The Maroons, who already had one of the most successful semi-pro teams in the country, joined the NFL that year and took the league by storm.
The Frankford Yellow Jackets, who later became the Eagles, finished with a decent 13-7 record that season, but it included a 49-0 loss to Pottsville. The Maroons, however, went 10-2 with seven shutouts and outscored opponents by a 270-45 margin.
Late in the season, according to the Eagles Encyclopedia, the Maroons traveled to Chicago's Comiskey Park to play the Cardinals for what was considered to be the 1925 NFL Championship Game. The Maroons went on to defeat the Cardinals 21-7.
After that, though, the Maroons scheduled a game against a former Notre Dame all-star team, including the legendary Four Horsemen, to be played in Philadelphia. The only problem was that the NFL said the Maroons couldn't play in the city because it was Yellow Jackets' territory and, perhaps more importantly, the Yellow Jackets had a home game scheduled the same day.
Then NFL Commissioner Joe Carr warned the Maroons in writing not to play in Philadelphia, but the Maroons did anyway, defeating the college all stars 9-7 in front of their former coach, Knute Rockne. Considering that college football was regarded as a better brand of football at the time, it was widely regarded that the win helped legitimize the NFL.
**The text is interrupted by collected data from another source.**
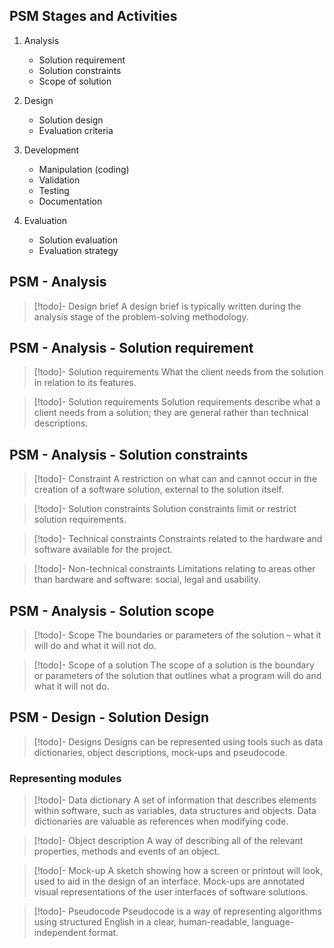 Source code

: ## PSM Stages and Activities

1. Analysis    
	- Solution requirement
	- Solution constraints
	- Scope of solution

2. Design    
    - Solution design
    - Evaluation criteria

3. Development
    - Manipulation (coding)
    - Validation
    - Testing
    - Documentation

4. Evaluation
    - Solution evaluation
    - Evaluation strategy

## PSM - Analysis

> [!todo]- Design brief
> A design brief is typically written during the analysis stage of the problem-solving methodology.

## PSM - Analysis - Solution requirement

> [!todo]- Solution requirements
> What the client needs from the solution in relation to its features.

> [!todo]- Solution requirements
> Solution requirements describe what a client needs from a solution; they are general rather than technical descriptions.


## PSM - Analysis - Solution constraints

> [!todo]- Constraint
> A restriction on what can and cannot occur in the creation of a software solution, external to the solution itself.

> [!todo]- Solution constraints
> Solution constraints limit or restrict solution requirements.

> [!todo]- Technical constraints
> Constraints related to the hardware and software available for the project.

> [!todo]- Non-technical constraints
> Limitations relating to areas other than hardware and software: social, legal and usability.


## PSM - Analysis - Solution scope

> [!todo]- Scope
> The boundaries or parameters of the solution – what it will do and what it will not do.

> [!todo]- Scope of a solution
> The scope of a solution is the boundary or parameters of the solution that outlines what a program will do and what it will not do.

## PSM - Design - Solution Design


> [!todo]- Designs
> Designs can be represented using tools such as data dictionaries, object descriptions, mock-ups and pseudocode.

### Representing modules

> [!todo]- Data dictionary
> A set of information that describes elements within software, such as variables, data structures and objects. Data dictionaries are valuable as references when modifying code.

> [!todo]- Object description
> A way of describing all of the relevant properties, methods and events of an object.

> [!todo]- Mock-up
> A sketch showing how a screen or printout will look, used to aid in the design of an interface. Mock-ups are annotated visual representations of the user interfaces of software solutions.

> [!todo]- Pseudocode
> Pseudocode is a way of representing algorithms using structured English in a clear, human-readable, language-independent format.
However, Carr was not amused. He canceled the Maroons' last game of the season, suspended the club and returned the franchise to the league. Pottsville had its franchise returned in 1926, but the Cardinals, who allegedly played its last home game against a team that was so bad it used high school players during the game, were awarded the 1925 title because it had two more wins than the Maroons.
According to a story published last February in the Super Bowl XLII preview edition of ESPN the Magazine, then Cardinals owner Chris O'Brien called the championship "bogus" and never accepted it.
Seven years later, though, the Bidwill family bought the team and decided they wanted the 1925 title to call their own. Until then, the Maroons were recognized as the champs. Just like that, Pottsville's only claim to NFL fame was gone and the townspeople put a hex on the franchise.
As recently as 2003, at the NFL owners meeting in Philadelphia, Pennsylvania Governor Ed Rendell tried to have the title returned to the Maroons in time for Pottsville's bicentennial celebration in 2006.
Even President George W. Bush chimed in on the subject. According to the article in ESPN the Magazine, Bush sent a handwritten note to ESPN calling the Maroons' case "illuminating."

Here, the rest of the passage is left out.